It has been studied many clustering algorithms and found that three basic techniques Hierarchical 
(clustering) architecture, which are respectively presented in LEACH [1], HEED [6], GAF [7] 
and P. Santi's algorithm [4]: 

1. Selecting cluster-heads periodically: Cluster-heads are selected periodically to evenly distribute 
the energy load among all the nodes. 

2. Virtual grids method: Each node use location information to associate itself with a "virtual grid", 
in which only one node is active and responsible for processing signals. 
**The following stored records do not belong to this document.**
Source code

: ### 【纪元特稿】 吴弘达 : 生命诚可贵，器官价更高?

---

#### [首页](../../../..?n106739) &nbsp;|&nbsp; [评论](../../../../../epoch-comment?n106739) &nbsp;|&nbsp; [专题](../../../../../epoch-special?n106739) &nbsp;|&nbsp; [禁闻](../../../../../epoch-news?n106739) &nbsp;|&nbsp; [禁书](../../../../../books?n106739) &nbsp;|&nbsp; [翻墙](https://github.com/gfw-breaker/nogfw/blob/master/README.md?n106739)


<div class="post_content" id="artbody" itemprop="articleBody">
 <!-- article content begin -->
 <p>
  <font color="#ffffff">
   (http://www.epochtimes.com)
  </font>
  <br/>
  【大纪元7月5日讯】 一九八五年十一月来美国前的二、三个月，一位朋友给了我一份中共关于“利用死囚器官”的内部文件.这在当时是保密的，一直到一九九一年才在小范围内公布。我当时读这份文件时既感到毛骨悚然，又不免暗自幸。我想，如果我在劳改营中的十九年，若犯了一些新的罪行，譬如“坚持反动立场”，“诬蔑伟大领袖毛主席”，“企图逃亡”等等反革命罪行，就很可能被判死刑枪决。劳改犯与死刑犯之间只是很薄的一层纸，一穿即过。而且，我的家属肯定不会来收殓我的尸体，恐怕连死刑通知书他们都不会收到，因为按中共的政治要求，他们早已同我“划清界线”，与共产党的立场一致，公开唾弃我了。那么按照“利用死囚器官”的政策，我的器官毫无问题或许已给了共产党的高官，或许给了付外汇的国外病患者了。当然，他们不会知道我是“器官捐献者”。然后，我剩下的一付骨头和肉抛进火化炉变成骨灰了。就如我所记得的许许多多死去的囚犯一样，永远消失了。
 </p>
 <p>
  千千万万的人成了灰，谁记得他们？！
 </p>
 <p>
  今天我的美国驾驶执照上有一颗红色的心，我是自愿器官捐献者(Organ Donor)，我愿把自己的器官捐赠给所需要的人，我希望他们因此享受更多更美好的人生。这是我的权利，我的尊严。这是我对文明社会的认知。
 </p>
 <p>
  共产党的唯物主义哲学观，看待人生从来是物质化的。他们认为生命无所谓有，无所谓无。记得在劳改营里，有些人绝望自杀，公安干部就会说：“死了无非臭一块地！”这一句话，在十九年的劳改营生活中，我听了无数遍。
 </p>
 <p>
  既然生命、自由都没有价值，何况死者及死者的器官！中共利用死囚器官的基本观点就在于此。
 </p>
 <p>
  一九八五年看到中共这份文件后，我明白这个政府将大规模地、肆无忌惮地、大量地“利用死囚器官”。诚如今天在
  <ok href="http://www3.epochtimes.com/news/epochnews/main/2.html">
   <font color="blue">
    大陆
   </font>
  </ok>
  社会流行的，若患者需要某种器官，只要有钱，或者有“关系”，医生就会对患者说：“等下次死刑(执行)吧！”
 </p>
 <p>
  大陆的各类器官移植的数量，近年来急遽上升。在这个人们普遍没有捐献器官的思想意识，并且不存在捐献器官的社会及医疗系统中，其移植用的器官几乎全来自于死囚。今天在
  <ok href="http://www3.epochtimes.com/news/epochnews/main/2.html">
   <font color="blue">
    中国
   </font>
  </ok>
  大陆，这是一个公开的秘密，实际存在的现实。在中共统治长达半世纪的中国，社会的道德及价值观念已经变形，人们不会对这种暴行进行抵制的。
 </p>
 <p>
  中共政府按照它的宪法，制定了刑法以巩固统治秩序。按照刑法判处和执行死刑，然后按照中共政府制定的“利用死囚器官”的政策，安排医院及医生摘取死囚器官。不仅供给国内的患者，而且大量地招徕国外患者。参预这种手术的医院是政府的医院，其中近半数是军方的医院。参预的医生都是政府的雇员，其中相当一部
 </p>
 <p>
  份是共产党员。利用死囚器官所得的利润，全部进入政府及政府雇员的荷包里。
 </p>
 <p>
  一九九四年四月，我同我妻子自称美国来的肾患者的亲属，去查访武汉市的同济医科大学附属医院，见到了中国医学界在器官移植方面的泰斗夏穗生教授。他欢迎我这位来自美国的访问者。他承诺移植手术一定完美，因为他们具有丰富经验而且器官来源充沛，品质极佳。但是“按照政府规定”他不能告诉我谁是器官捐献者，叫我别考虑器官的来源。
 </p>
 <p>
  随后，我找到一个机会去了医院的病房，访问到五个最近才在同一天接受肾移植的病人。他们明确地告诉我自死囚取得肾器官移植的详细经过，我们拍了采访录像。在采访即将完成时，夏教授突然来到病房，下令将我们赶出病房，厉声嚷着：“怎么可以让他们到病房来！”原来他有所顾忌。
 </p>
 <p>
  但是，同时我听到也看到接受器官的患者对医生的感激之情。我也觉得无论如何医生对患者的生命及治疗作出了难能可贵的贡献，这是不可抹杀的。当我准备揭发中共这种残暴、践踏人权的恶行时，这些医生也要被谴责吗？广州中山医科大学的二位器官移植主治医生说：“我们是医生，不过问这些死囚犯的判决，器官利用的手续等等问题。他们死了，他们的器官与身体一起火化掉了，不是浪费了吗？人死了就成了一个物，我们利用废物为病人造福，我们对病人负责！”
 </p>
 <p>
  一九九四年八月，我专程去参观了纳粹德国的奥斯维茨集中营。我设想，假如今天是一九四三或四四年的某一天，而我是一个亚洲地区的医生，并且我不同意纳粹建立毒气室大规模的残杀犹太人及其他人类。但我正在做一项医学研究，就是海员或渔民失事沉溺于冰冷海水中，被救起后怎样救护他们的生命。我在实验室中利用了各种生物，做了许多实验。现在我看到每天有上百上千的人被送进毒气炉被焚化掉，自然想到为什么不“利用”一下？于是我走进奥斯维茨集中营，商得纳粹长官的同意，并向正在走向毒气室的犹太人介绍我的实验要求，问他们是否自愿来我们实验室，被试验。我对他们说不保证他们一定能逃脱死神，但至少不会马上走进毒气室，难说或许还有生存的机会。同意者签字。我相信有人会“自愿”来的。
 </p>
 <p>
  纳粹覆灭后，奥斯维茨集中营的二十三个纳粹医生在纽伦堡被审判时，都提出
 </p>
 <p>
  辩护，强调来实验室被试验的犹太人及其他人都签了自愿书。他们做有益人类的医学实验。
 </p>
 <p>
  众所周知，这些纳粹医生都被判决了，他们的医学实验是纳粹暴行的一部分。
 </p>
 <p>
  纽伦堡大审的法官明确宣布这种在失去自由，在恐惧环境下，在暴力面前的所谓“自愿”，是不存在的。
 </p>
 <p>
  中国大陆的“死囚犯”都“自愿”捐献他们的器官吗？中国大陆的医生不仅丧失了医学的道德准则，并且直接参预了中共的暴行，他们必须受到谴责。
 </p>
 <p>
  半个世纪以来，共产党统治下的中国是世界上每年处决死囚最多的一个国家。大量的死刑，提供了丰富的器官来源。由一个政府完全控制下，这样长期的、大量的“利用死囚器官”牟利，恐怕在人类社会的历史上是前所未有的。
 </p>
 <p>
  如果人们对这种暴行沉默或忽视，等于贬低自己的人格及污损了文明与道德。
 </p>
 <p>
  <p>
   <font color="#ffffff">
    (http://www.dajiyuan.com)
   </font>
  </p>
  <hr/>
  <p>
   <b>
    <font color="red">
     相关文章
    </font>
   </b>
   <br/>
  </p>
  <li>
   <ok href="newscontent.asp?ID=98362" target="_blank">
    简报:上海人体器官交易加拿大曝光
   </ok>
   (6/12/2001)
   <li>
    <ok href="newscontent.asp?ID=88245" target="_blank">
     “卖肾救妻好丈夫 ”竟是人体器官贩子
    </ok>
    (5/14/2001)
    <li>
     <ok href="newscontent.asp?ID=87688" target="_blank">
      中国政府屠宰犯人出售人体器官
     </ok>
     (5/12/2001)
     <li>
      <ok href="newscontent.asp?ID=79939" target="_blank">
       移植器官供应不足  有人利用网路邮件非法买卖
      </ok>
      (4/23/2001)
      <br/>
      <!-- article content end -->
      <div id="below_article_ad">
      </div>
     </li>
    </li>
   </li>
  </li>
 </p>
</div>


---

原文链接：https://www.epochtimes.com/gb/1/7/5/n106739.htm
3. Consideration of nodes' residual energy: Since cluster heads consume the most energy, residual 
energy is used to determine whether node can be cluster-head. 

II. Literature Survey 
Jin-Shyan Lee in et al [1] suggests FL- LEACH protocol that employs fuzzy logic in order to 
determine the number of CHs that should be used in the WSN. FL-LEACH is a fuzzy inference 
system that depends on two variables: number of nodes in the network and nodes density. 
Assuming uniform distribution of the nodes the sensor field, the novelty of the proposed 
approach is in its ability to determine the number of CHs without getting other information about 
the network. 

Sampath Priyankara in et al [2] proposed a clustering method for wireless sensor networks with 
heterogeneous node types which select cluster heads considering not only transmission power 
and residual energy of each node but also those of its adjacent nodes.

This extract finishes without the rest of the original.